Por entre as grades do portão de ferro, ela olhava a rua silenciosa, com seus casarões antigos e árvores estáticas.
O tempo era feito de esperas.
Ao longe, uma Limusine branca coloria o espaço cinza de um dia sem sol.
Durante segundos infinitos, se permitiu contemplar a imagem e tecer ideias sobre quem a Limusine estaria levando. Gostava de pensar que era um artista ou uma noiva, a caminho de destinos surpreendentes.
Olhou uma vez mais, a claridade se fora, viu o rodo e o pano de chão, a vassoura e o pó, viu a si mesma, entre a realidade e o sonho.
Trabalhava numa casa no Butantã. Do salário que recebia, tirava o suficiente para as despesas de casa e o sustento dos filhos pequenos.
A pretexto de uma proposta irrecusável de trabalho em outro Estado, o marido foi embora e nunca mais voltou.
Mas ela não reclamava da vida, tinha saúde, fé e muita coragem, tinha, sobretudo, por quem lutar, por quem ser forte.
Por um momento um sorriso iluminou o seu rosto ao lembrar-se do menino de olhos grandes e curiosos e da menina de cabelos cacheados. Todos os dias, lhes contava histórias sobre a Limusine branca, misteriosa, que surgia quando nem se pensava nela, e pelo espaço de tempo em que cruzava a rua, tornava o seu dia mais bonito, depois desaparecia entre casas, carros e multidão.
À noite, ao contar mais uma aventura aos filhos, eles quiseram saber se um dia também poderiam vê-la passar. Ela prometeu que sim, que os levaria ao lugar de onde elas surgiam. Um lugar muito grande e bonito.
As crianças já dormiam quando pensou em lhes dizer que era só uma história.
No outro dia, saiu mais cedo, decidida a desvendar o mistério. Caminhou até o final da rua em que trabalhava, viu apenas os casarões antigos de sempre e, nenhum deles parecia abrigar, atrás dos muros altos de pedras e imponentes portões, as Limusines. Perguntou aos seguranças e, a quem mais viu passar pela rua, se sabiam algo a respeito, após várias respostas negativas, finalmente descobrira de onde vinham. Porém, já estava tarde, precisava trabalhar.

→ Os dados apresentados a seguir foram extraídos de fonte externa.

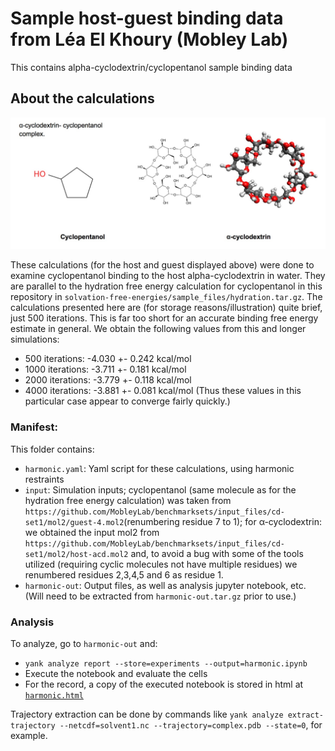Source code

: # Sample host-guest binding data from Léa El Khoury (Mobley Lab)

This contains alpha-cyclodextrin/cyclopentanol sample binding data

## About the calculations

![host-guest](cyclo_cyclo.jpg)

These calculations (for the host and guest displayed above) were done to examine cyclopentanol binding to the host alpha-cyclodextrin in water. They are parallel to the hydration free energy calculation for cyclopentanol in this repository in `solvation-free-energies/sample_files/hydration.tar.gz`.
The calculations presented here are (for storage reasons/illustration) quite brief, just 500 iterations.
This is far too short for an accurate binding free energy estimate in general.
We obtain the following values from this and longer simulations:
- 500 iterations: -4.030 +- 0.242 kcal/mol
- 1000 iterations: -3.711 +- 0.181 kcal/mol
- 2000 iterations: -3.779 +- 0.118 kcal/mol
- 4000 iterations: -3.881 +- 0.081 kcal/mol
(Thus these values in this particular case appear to converge fairly quickly.)

### Manifest:
This folder contains:
- `harmonic.yaml`:   Yaml script for these calculations, using harmonic restraints
- `input`: Simulation inputs; cyclopentanol (same molecule as for the hydration free energy calculation) was taken from `https://github.com/MobleyLab/benchmarksets/input_files/cd-set1/mol2/guest-4.mol2`(renumbering residue 7 to 1); for α-cyclodextrin: we obtained the input mol2 from `https://github.com/MobleyLab/benchmarksets/input_files/cd-set1/mol2/host-acd.mol2` and, to avoid a bug with some of the tools utilized (requiring cyclic molecules not have multiple residues) we renumbered residues 2,3,4,5 and 6 as residue 1.
- `harmonic-out`: Output files, as well as analysis jupyter notebook, etc. (Will need to be extracted from `harmonic-out.tar.gz` prior to use.)

### Analysis

To analyze, go to `harmonic-out` and:
- `yank analyze report --store=experiments --output=harmonic.ipynb`
- Execute the notebook and evaluate the cells
- For the record, a copy of the executed notebook is stored in html at [`harmonic.html`](hydration-out/hydration_1ns.html)

Trajectory extraction can be done by commands like `yank analyze extract-trajectory --netcdf=solvent1.nc --trajectory=complex.pdb --state=0`, for example.
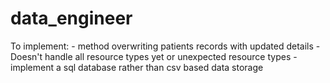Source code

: # data_engineer


To implement: 
    - method overwriting patients records with updated details 
    - Doesn't handle all resource types yet or unexpected resource types
    - implement a sql database rather than csv based data storage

Passou o dia numa doce expectativa de quem conheceria algo precioso. Terminou todo o serviço e foi embora, não para casa, ainda, mas para o destino a tanto esperado.
Após andar por alguns minutos, chegou a uma imensa construção, cercada por um jardim de flores coloridas e um tapete verde de gramas. Homens vestidos sobriamente protegiam a porta. Aproximou-se e perguntou se poderia entrar. Relatou o motivo de estar ali. Os homens a olharam, viram a roupa simples, os sapatos gastos e julgaram que não tinha a aparência de quem poderia alugar uma Limusine. E não a deixaram entrar.
Enquanto tentava argumentar, um carro atravessou o portão. Com surpresa, observou a porta traseira se abrir, um senhor de barbas brancas descer e vir a seu encontro. Quis saber o que se passava. Os homens asseguraram que não era nada, apenas uma mulher querendo entrar onde não devia.
O senhor voltou a perguntar, deixando claro que gostaria de saber a sua versão do que acontecera. Ela contou-lhe do seu sonho e dos filhos de conhecer uma Limusine. Ele mostrou-se feliz com sua resposta. E começou a falar num tom que também poderia ser ouvido pelos homens, sobre um jovem motorista, com pouco dinheiro no bolso e um sonho grandioso, o de ter seu próprio carro. Não um carro comum, mas um carro que levasse as pessoas a destinos surpreendentes, com segurança, conforto e requinte. Não foi difícil perceber que falava de si mesmo, de um tempo em que ainda não era o dono de uma grande frota de Limusines.
Pediu-lhe que viesse no dia seguinte e trouxesse as crianças, ele mesmo lhes mostraria a Limusine branca e seria o motorista que as levaria para um passeio pelo Butantã. Ela o agradeceu e foi embora, ansiosa por contar aos filhos, que as Limusines vinham de um lugar que era feito de trabalho, dedicação e sonhos.